* _Task brief_:
Every line from the one with "- проверьте время" to the end of the entries, both included, is to be copied exactly; the other lines stay out.

====== Material for the task

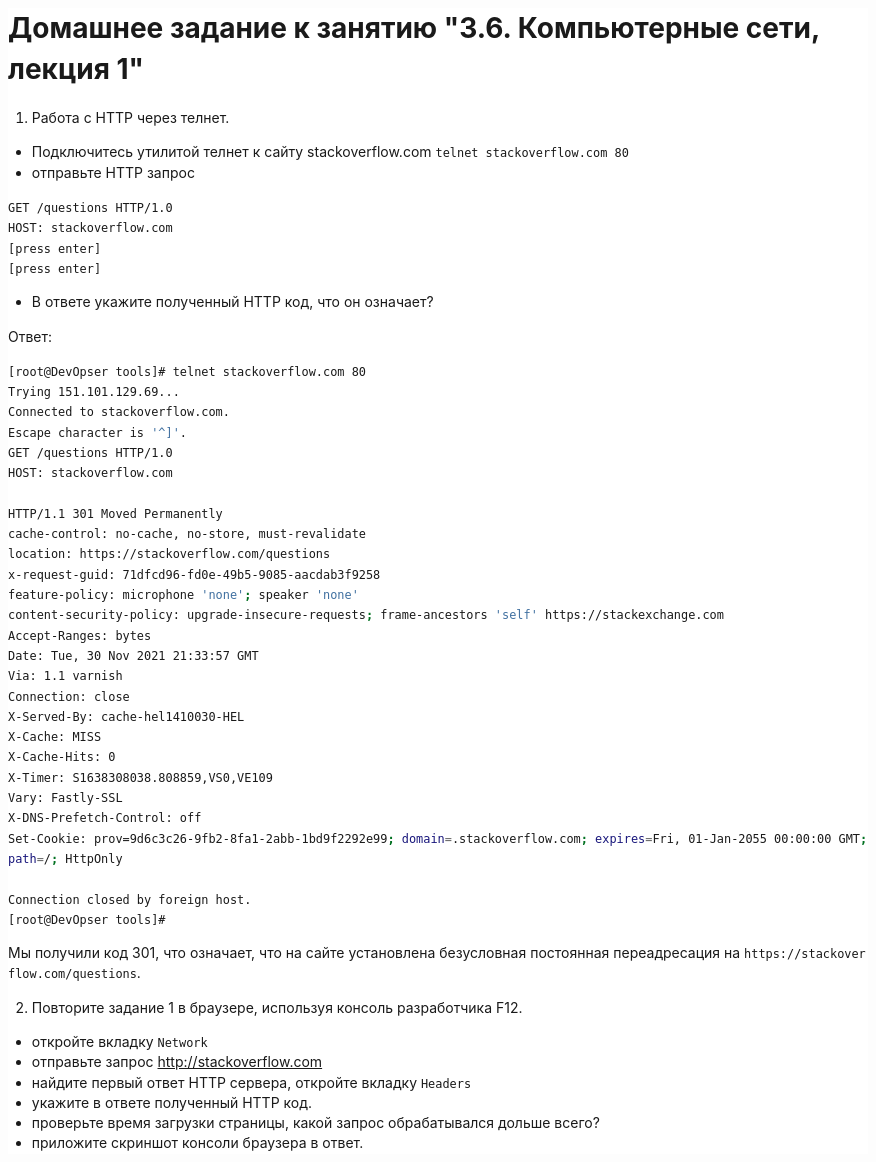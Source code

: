 # Домашнее задание к занятию "3.6. Компьютерные сети, лекция 1"

1. Работа c HTTP через телнет.
- Подключитесь утилитой телнет к сайту stackoverflow.com
`telnet stackoverflow.com 80`
- отправьте HTTP запрос
```bash
GET /questions HTTP/1.0
HOST: stackoverflow.com
[press enter]
[press enter]
```
- В ответе укажите полученный HTTP код, что он означает?

Ответ:

```bash
[root@DevOpser tools]# telnet stackoverflow.com 80
Trying 151.101.129.69...
Connected to stackoverflow.com.
Escape character is '^]'.
GET /questions HTTP/1.0
HOST: stackoverflow.com

HTTP/1.1 301 Moved Permanently
cache-control: no-cache, no-store, must-revalidate
location: https://stackoverflow.com/questions
x-request-guid: 71dfcd96-fd0e-49b5-9085-aacdab3f9258
feature-policy: microphone 'none'; speaker 'none'
content-security-policy: upgrade-insecure-requests; frame-ancestors 'self' https://stackexchange.com
Accept-Ranges: bytes
Date: Tue, 30 Nov 2021 21:33:57 GMT
Via: 1.1 varnish
Connection: close
X-Served-By: cache-hel1410030-HEL
X-Cache: MISS
X-Cache-Hits: 0
X-Timer: S1638308038.808859,VS0,VE109
Vary: Fastly-SSL
X-DNS-Prefetch-Control: off
Set-Cookie: prov=9d6c3c26-9fb2-8fa1-2abb-1bd9f2292e99; domain=.stackoverflow.com; expires=Fri, 01-Jan-2055 00:00:00 GMT; path=/; HttpOnly

Connection closed by foreign host.
[root@DevOpser tools]# 
```
Мы получили код 301, что означает, что на сайте установлена безусловная постоянная переадресация на `https://stackoverflow.com/questions`.

2. Повторите задание 1 в браузере, используя консоль разработчика F12.
- откройте вкладку `Network`
- отправьте запрос http://stackoverflow.com
- найдите первый ответ HTTP сервера, откройте вкладку `Headers`
- укажите в ответе полученный HTTP код.
- проверьте время загрузки страницы, какой запрос обрабатывался дольше всего?
- приложите скриншот консоли браузера в ответ.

============

* _Result_:
- проверьте время загрузки страницы, какой запрос обрабатывался дольше всего?
- приложите скриншот консоли браузера в ответ.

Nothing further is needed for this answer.